This year’s Big Dumb Summer Movie was “Pacific Rim,” just the ticket for fans of the type. Tickets, in fact, are what this latest example of the blockbuster flick is all about. It was clearly designed for box office appeal worldwide, where such subtleties as dialogue and character development don’t matter as much as sheer spectacle and noise. Oh, yeah, and destruction, lots of smashing of people, buildings, entire cities, and naturally the imminent devastation of the planet. Because what says “summer” like the devastation of civilization as we know it and the disappearance of the human race? It’s now available on DVD, where it will likely do a brisk rental trade; however, it will be less visually impressive on the small screen — and just as dumb.

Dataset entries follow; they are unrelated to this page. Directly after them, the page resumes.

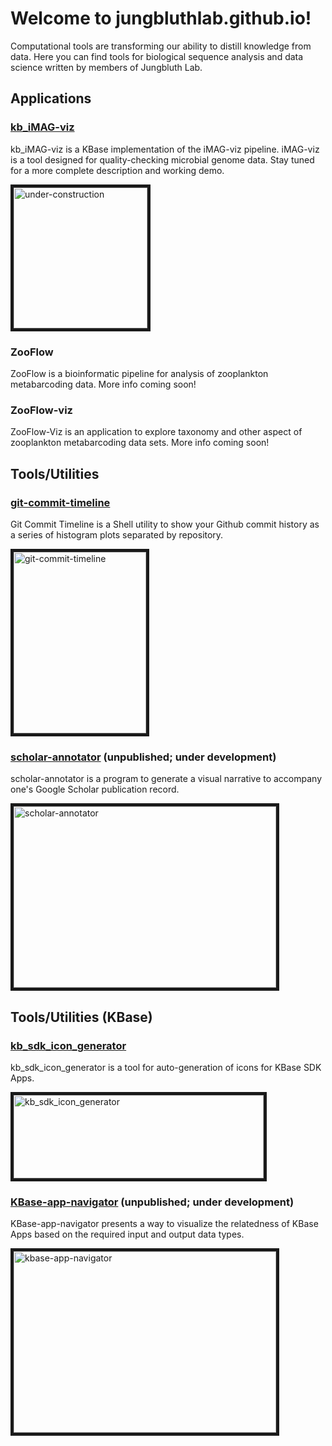 # Welcome to jungbluthlab.github.io!

Computational tools are transforming our ability to distill knowledge from data. Here you can find tools for biological sequence analysis and data science written by members of Jungbluth Lab.

## Applications

### [kb_iMAG-viz](https://github.com/jungbluth/kb_iMAG-viz)

kb_iMAG-viz is a KBase implementation of the iMAG-viz pipeline. iMAG-viz is a tool designed for quality-checking microbial genome data. Stay tuned for a more complete description and working demo.

<img src="http://jungbluthlab.org/images/kbase-org-logo.png" alt="under-construction" width="214" height="225" border="5">

### ZooFlow

ZooFlow is a bioinformatic pipeline for analysis of zooplankton metabarcoding data. More info coming soon!

### ZooFlow-viz

ZooFlow-Viz is an application to explore taxonomy and other aspect of zooplankton metabarcoding data sets. More info coming soon!


## Tools/Utilities

### [git-commit-timeline](https://github.com/jungbluth/git-commit-timeline)

Git Commit Timeline is a Shell utility to show your Github commit history as a series of histogram plots separated by repository.

<img src="http://jungbluthlab.org/images/git-commit-timeline.png" alt="git-commit-timeline" width="212" height="290" border="5">

### [scholar-annotator](https://github.com/jungbluth/scholar-annotator) (unpublished; under development)

scholar-annotator is a program to generate a visual narrative to accompany one's Google Scholar publication record. 

<img src="http://jungbluthlab.org/images/scholar-annotator.jpg" alt="scholar-annotator" width="420" height="290" border="5">

## Tools/Utilities (KBase)

### [kb_sdk_icon_generator](https://github.com/jungbluth/kb_sdk_icon_generator)

kb_sdk_icon_generator is a tool for auto-generation of icons for KBase SDK Apps. 

<img src="http://jungbluthlab.org/images/kb_sdk_icon_generator.jpg" alt="kb_sdk_icon_generator" width="400" height="133" border="5">

### [KBase-app-navigator](https://github.com/jungbluth/KBase-app-navigator) (unpublished; under development)

KBase-app-navigator presents a way to visualize the relatedness of KBase Apps based on the required input and output data types.

<img src="http://jungbluthlab.org/images/kbase-app-navigator-output.png" alt="kbase-app-navigator" width="420" height="290" border="5">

Director Guillermo del Toro, better known for smaller scale, stylish chillers like “Pan’s Labyrinth,” has co-written this one by apparently grafting together perhaps a dozen familiar cinematic plots. I counted allusions, borrowings, or outright thefts from, among others, “Godzilla,” “It Came from Beneath the Sea,” “Iron Man,” “The Matrix” series, “Inception,” and — admittedly stretching it a little — “Moby Dick.” But, hey, who’s counting? Plot is not the point here, and there are too many competing strands to deal with: a father/son conflict, a father/adopted daughter debate, a bit of implied romance, a physics/biology dispute, and others that would take too long to list. Football fans, whiling away the time until the Vikings look good again, may even spot a brief “best defense is a good offense” discussion, with offense the clear winner in this high-scoring era. A giant clock measuring the “countdown to apocalypse” is prominently featured, too, and the launching of a bomb — a figurative Hail Mary — figures crucially in the outcome.

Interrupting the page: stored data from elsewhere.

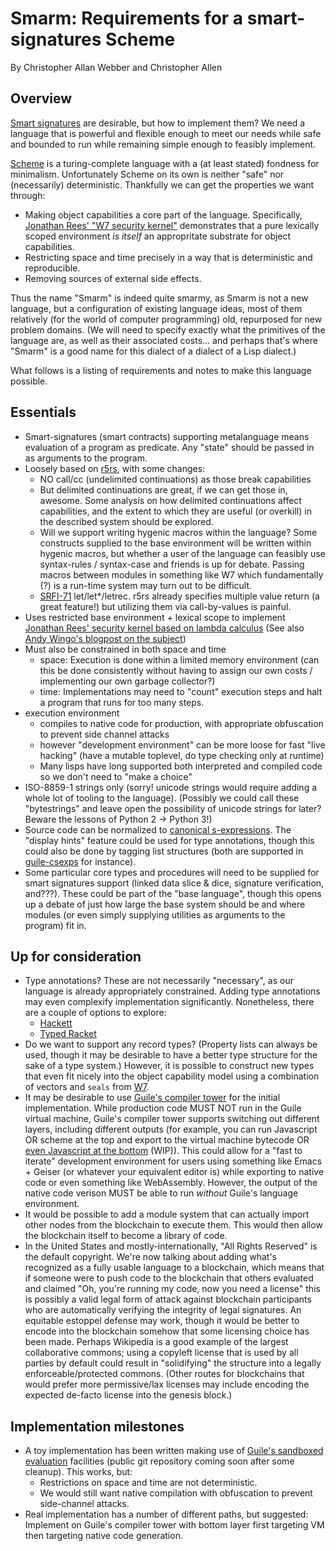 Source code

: # Smarm: Requirements for a smart-signatures Scheme

By Christopher Allan Webber and Christopher Allen

## Overview

[Smart signatures](https://github.com/WebOfTrustInfo/ID2020DesignWorkshop/blob/master/draft-documents/smarter-signatures.md)
are desirable, but how to implement them?
We need a language that is powerful and flexible enough to meet our
needs while safe and bounded to run while remaining simple enough
to feasibly implement.

[Scheme](https://en.wikipedia.org/wiki/Scheme_programming_language)
is a turing-complete language with a (at least stated) fondness for
minimalism.
Unfortunately Scheme on its own is neither "safe" nor (necessarily)
deterministic.
Thankfully we can get the properties we want through:

-   Making object capabilities a core part of the language.
    Specifically, [Jonathan Rees' "W7 security kernel"](http://mumble.net/~jar/pubs/secureos/secureos.html)
    demonstrates that a pure lexically scoped environment *is itself*
    an appropritate substrate for object capabilities.
-   Restricting space and time precisely in a way that is
    deterministic and reproducible.
-   Removing sources of external side effects.

Thus the name "Smarm" is indeed quite smarmy, as Smarm is not a new
language, but a configuration of existing language ideas, most of them
relatively (for the world of computer programming) old, repurposed for
new problem domains.
(We will need to specify exactly what the primitives of the language
are, as well as their associated costs... and perhaps that's where
"Smarm" is a good name for this dialect of a dialect of a Lisp
dialect.)

What follows is a listing of requirements and notes to make this
language possible.

## Essentials

-   Smart-signatures (smart contracts) supporting metalanguage
    means evaluation of a program as predicate.
    Any "state" should be passed in as arguments to the program.
-   Loosely based on [r5rs](http://www.schemers.org/Documents/Standards/R5RS/), with some changes:
    -   NO call/cc (undelimited continuations) as those break capabilities
    -   But delimited continuations are great, if we can get those in,
        awesome.  Some analysis on how delimited continuations affect
        capabilities, and the extent to which they are useful
        (or overkill) in the described system should be explored.
    -   Will we support writing hygenic macros within the language?
        Some constructs supplied to the base environment will be
        written within hygenic macros, but whether a user of the
        language can feasibly use syntax-rules / syntax-case and
        friends is up for debate.
        Passing macros between modules in something like W7 which
        fundamentally (?) is a run-time system may turn out to be
        difficult.
    -   [SRFI-71](https://srfi.schemers.org/srfi-71/srfi-71.html) let/let\*/letrec.  r5rs already specifies multiple value
        return (a great feature!) but utilizing them via call-by-values
        is painful.
-   Uses restricted base environment + lexical scope to implement
    [Jonathan Rees' security kernel based on lambda calculus](http://mumble.net/~jar/pubs/secureos/secureos.html)
    (See also [Andy Wingo's blogpost on the subject](https://wingolog.org/archives/2011/03/19/bart-and-lisa-hacker-edition))
-   Must also be constrained in both space and time
    -   space: Execution is done within a limited memory environment
        (can this be done consistently without having to assign our own
        costs / implementing our own garbage collector?)
    -   time: Implementations may need to "count" execution steps and
        halt a program that runs for too many steps.
-   execution environment
    -   compiles to native code for production, with appropriate obfuscation
        to prevent side channel attacks
    -   however "development environment" can be more loose for fast
        "live hacking" (have a mutable toplevel, do type checking only at
        runtime)
    -   Many lisps have long supported both interpreted and compiled
        code so we don't need to "make a choice"
-   ISO-8859-1 strings only (sorry! unicode strings would require
    adding a whole lot of tooling to the language).
    (Possibly we could call these "bytestrings" and leave open
    the possibility of unicode strings for later?
    Beware the lessons of Python 2 -> Python 3!)
-   Source code can be normalized to
    [canonical s-expressions](http://people.csail.mit.edu/rivest/Sexp.txt).
    The "display hints" feature could be used for type annotations,
    though this could also be done by tagging list structures
    (both are supported in [guile-csexps](https://gitlab.com/dustyweb/guile-csexps)
    for instance).
-   Some particular core types and procedures will need to be supplied
    for smart signatures support (linked data slice & dice, signature
    verification, and???).
    These could be part of the "base language", though this opens up
    a debate of just how large the base system should be and where
    modules (or even simply supplying utilities as arguments to the
    program) fit in.

## Up for consideration

-   Type annotations?
    These are not necessarily "necessary", as our language is already
    appropriately constrained.
    Adding type annotations may even complexify implementation
    significantly.
    Nonetheless, there are a couple of options to explore:
    -   [Hackett](http://docs.racket-lang.org/hackett/guide.html)
    -   [Typed Racket](https://docs.racket-lang.org/ts-guide/)
-   Do we want to support any record types?
    (Property lists can always be used, though it may be desirable to
    have a better type structure for the sake of a type system.)
    However, it is possible to construct new types that even fit
    nicely into the object capability model using a combination of
    vectors and `seals` from
    [W7](http://mumble.net/~jar/pubs/secureos/secureos.html).
-   It may be desirable to use [Guile's compiler tower](https://www.gnu.org/software/guile/manual/html_node/Compiler-Tower.html) for the initial
    implementation.  While production code MUST NOT run in the Guile
    virtual machine, Guile's compiler tower supports switching out
    different layers, including different outputs (for example, you can
    run Javascript OR scheme at the top and export to the virtual machine
    bytecode OR [even Javascript at the bottom](https://lists.gnu.org/archive/html/guile-user/2017-08/msg00070.html) (WIP)).  This could allow
    for a "fast to iterate" development environment for users using
    something like Emacs + Geiser (or whatever your equivalent editor is)
    while exporting to native code or even something like WebAssembly.
    However, the output of the native code verison MUST be able to run
    *without* Guile's language environment.
-   It would be possible to add a module system that can actually import
    other nodes from the blockchain to execute them.  This would then
    allow the blockchain itself to become a library of code.
-   In the United States and mostly-internationally, "All Rights
    Reserved" is the default copyright.  We're now talking about adding
    what's recognized as a fully usable language to a blockchain, which
    means that if someone were to push code to the blockchain that
    others evaluated and claimed "Oh, you're running my code, now you
    need a license" this is possibly a valid legal form of attack against
    blockchain participants who are automatically verifying the integrity
    of legal signatures.  An equitable estoppel defense may work, though
    it would be better to encode into the blockchain somehow that some
    licensing choice has been made.  Perhaps Wikipedia is a good example
    of the largest collaborative commons; using a copyleft license that
    is used by all parties by default could result in "solidifying" the
    structure into a legally enforceable/protected commons.  (Other
    routes for blockchains that would prefer more permissive/lax
    licenses may include encoding the expected de-facto license into
    the genesis block.)

## Implementation milestones

-   A toy implementation has been written making use of
    [Guile's sandboxed evaluation](https://www.gnu.org/software/guile/manual/html_node/Sandboxed-Evaluation.html)
    facilities (public git repository coming soon after some cleanup).
    This works, but:
    -   Restrictions on space and time are not deterministic.
    -   We would still want native compilation with obfuscation to
        prevent side-channel attacks.
-   Real implementation has a number of different paths, but suggested:
    Implement on Guile's compiler tower with bottom layer first targeting
    VM then targeting native code generation.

Score is kept assiduously throughout the film, as the humans battle the Kaiju (Japanese for “great beasts”) who have appeared after a rift between tectonic plates opens in 2015. (This is undoubtedly the fault of still-President Obama, because what isn’t?) The monsters are put down by a united world effort, but not until they have all but destroyed a number of cities, including San Francisco. Humanity’s key weapons have been “Jaegers” (or “hunters”), giant robots controlled by two pilots who have accomplished “neural drift” (think mind-melding, Trekkies) in order to master the massive machines, which make the Transformers look like wimps. Brothers Raleigh and Yancy Beckett (played by Charlie Hunnam and Diego Klattenhoff) succeed in destroying one of the early, Category 3 Kaiju, but at the cost of Yancy’s life. The intransigent Raleigh also gets crosswise with his C.O., Marshall Stacker Pentecost (Idris Elba, wasted in this stiff-necked cliché of a character).

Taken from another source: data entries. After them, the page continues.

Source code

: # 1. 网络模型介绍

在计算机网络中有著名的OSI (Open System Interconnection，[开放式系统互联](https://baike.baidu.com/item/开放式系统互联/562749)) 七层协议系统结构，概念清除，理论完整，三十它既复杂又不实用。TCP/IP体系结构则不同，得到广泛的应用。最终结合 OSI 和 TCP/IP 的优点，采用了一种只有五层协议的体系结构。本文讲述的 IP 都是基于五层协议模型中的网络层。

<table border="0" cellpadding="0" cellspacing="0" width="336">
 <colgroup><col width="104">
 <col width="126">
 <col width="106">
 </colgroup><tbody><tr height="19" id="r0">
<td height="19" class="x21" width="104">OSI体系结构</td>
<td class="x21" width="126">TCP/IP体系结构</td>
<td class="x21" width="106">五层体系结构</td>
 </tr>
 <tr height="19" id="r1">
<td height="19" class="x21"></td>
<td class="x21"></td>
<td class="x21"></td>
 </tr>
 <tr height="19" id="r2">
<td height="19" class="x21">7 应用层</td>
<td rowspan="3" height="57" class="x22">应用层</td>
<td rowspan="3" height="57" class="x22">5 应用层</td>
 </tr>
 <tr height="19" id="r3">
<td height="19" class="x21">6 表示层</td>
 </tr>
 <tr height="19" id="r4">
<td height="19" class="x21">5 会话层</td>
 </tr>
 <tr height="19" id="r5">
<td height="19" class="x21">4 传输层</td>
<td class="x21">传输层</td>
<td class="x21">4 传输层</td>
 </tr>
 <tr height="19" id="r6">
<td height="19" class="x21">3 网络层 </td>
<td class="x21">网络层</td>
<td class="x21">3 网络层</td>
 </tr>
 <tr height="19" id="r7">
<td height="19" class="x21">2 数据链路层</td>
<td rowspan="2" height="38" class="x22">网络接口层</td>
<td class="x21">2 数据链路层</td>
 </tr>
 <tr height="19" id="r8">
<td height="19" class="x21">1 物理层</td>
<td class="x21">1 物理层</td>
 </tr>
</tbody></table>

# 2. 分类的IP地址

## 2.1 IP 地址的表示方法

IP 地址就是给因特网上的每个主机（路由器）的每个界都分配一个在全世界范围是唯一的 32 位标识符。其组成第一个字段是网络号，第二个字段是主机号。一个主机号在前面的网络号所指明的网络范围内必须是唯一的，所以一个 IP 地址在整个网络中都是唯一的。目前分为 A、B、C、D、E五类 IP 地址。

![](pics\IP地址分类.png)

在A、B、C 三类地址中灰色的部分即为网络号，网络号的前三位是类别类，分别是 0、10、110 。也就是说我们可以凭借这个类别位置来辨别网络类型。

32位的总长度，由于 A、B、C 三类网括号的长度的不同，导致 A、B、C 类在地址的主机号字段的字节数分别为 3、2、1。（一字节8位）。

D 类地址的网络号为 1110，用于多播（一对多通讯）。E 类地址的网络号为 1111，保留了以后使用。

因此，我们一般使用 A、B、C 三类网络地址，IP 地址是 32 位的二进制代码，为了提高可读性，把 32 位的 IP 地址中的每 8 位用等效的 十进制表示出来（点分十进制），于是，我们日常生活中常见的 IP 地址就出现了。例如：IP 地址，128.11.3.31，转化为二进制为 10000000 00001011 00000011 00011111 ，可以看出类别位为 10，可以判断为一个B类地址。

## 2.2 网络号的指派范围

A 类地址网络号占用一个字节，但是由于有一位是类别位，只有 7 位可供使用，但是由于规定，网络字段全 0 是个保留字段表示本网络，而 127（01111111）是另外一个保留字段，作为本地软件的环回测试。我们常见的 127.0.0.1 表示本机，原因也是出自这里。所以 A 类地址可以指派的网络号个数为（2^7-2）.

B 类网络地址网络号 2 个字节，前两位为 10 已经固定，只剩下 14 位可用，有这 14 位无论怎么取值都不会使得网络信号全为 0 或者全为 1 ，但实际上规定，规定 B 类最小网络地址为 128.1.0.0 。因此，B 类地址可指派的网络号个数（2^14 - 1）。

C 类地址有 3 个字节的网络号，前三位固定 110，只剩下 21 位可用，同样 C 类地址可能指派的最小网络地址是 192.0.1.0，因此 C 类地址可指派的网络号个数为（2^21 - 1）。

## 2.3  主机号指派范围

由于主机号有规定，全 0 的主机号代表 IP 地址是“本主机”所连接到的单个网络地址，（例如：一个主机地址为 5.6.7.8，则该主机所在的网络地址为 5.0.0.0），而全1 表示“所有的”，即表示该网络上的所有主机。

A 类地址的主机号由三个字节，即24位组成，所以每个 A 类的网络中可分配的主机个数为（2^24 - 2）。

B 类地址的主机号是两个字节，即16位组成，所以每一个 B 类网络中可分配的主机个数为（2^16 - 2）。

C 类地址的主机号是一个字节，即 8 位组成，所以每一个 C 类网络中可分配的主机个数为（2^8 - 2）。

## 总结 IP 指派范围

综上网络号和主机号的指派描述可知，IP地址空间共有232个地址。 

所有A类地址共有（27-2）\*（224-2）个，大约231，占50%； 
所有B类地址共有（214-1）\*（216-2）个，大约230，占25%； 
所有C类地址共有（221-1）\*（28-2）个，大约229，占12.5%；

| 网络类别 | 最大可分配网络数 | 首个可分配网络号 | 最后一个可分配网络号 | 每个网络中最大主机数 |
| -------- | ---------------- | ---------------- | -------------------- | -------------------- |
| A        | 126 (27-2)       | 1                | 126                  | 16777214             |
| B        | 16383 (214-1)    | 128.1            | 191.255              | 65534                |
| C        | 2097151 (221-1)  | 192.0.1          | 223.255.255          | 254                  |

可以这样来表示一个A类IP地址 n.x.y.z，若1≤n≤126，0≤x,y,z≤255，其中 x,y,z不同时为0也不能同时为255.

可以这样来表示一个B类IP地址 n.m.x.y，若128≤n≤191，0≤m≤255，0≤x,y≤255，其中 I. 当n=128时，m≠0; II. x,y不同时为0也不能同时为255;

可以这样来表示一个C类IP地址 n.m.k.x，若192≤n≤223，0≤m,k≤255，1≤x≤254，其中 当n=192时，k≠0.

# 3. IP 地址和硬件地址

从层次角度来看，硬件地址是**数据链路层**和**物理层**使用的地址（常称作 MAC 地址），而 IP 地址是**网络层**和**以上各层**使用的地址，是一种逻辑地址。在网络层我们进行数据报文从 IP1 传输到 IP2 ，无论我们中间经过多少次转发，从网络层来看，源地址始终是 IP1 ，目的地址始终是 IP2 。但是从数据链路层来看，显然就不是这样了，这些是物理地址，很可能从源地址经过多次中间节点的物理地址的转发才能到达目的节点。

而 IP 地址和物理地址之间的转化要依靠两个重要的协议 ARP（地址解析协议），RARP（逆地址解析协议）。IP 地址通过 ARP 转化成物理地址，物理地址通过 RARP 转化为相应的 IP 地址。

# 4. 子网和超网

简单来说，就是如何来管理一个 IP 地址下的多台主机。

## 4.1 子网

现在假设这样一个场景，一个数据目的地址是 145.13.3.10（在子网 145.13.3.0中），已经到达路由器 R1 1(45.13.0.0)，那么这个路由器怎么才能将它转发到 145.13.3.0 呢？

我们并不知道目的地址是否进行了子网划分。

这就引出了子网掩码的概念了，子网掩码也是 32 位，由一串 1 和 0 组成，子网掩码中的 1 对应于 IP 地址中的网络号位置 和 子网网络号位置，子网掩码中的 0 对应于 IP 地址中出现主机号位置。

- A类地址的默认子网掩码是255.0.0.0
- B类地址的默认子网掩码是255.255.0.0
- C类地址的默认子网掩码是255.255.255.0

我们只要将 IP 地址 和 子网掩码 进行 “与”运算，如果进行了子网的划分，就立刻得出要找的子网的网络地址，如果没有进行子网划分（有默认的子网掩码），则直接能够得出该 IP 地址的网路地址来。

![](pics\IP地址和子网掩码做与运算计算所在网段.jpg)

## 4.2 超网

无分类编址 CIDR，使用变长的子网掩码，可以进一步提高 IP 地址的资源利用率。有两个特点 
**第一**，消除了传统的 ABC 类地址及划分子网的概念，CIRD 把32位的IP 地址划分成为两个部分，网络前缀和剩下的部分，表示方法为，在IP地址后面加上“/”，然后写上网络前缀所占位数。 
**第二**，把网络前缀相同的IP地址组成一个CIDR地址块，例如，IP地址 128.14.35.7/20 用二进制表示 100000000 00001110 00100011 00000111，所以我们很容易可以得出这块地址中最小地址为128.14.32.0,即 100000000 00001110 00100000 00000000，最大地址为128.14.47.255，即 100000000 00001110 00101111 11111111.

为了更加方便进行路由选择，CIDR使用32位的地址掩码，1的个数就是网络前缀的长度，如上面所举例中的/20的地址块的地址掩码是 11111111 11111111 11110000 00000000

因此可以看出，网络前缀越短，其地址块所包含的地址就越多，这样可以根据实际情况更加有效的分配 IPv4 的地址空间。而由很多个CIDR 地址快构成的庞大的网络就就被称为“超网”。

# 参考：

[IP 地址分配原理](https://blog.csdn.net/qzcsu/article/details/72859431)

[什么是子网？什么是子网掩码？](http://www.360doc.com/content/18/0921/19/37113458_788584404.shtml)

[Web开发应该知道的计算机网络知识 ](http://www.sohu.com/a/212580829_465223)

Raleigh retires from piloting, finding work on The Wall, massive structures which the gummints of the world have foolishly decided would work better than the Jaegers after the Kaiju reappear in greater and more impressive force. Holed up in the Shatterdome in Hong Kong, the remaining pilots and their reconditioned vehicles prepare to make one last stand against the evolving invaders. (Echoes of “Independence Day.”) Recalled by Pentecost, Raleigh finds his new partner, Miko Mori (Rinko Kikuchi), their compatibility cemented after she beats him in a kendo stick match.
Throw in some heavily stereotyped crews and robots from other nations, a couple of quarreling science nerds (Charlie Day and Burn Gorman) for comic relief/brilliant insights, a black market dealer in Kaiju parts (Ron Perlman, in his best thug mode), and you have over two hours of, umm, entertainment. The Big Battle scenes, the presumed centerpieces of this genre, are too many and too long and too boring, and del Toro often keeps the action too close for us to follow. An army of CGI folks clearly labored lovingly and long over the Kaiju themselves, which brought to mind the nasty mother in “Alien,” right down to the acid-spewing. Their evolution from Godzilla wannabes to Category 5, a sort of whale/pterodactyl with a suggestion of hammerhead shark thrown in, is fun to watch, as are the numerous changes in set design, which distract from the movie’s essential mindlessness.
Rated “PG-13” for “intense sci-fi action and violence throughout,” “Pacific Rim” is several shades of gore too many for subteens, who may have nightmares about, for instance, being chewed up alive as several of the characters are. Adults may have nightmares of guilt for having rented it and added to the take.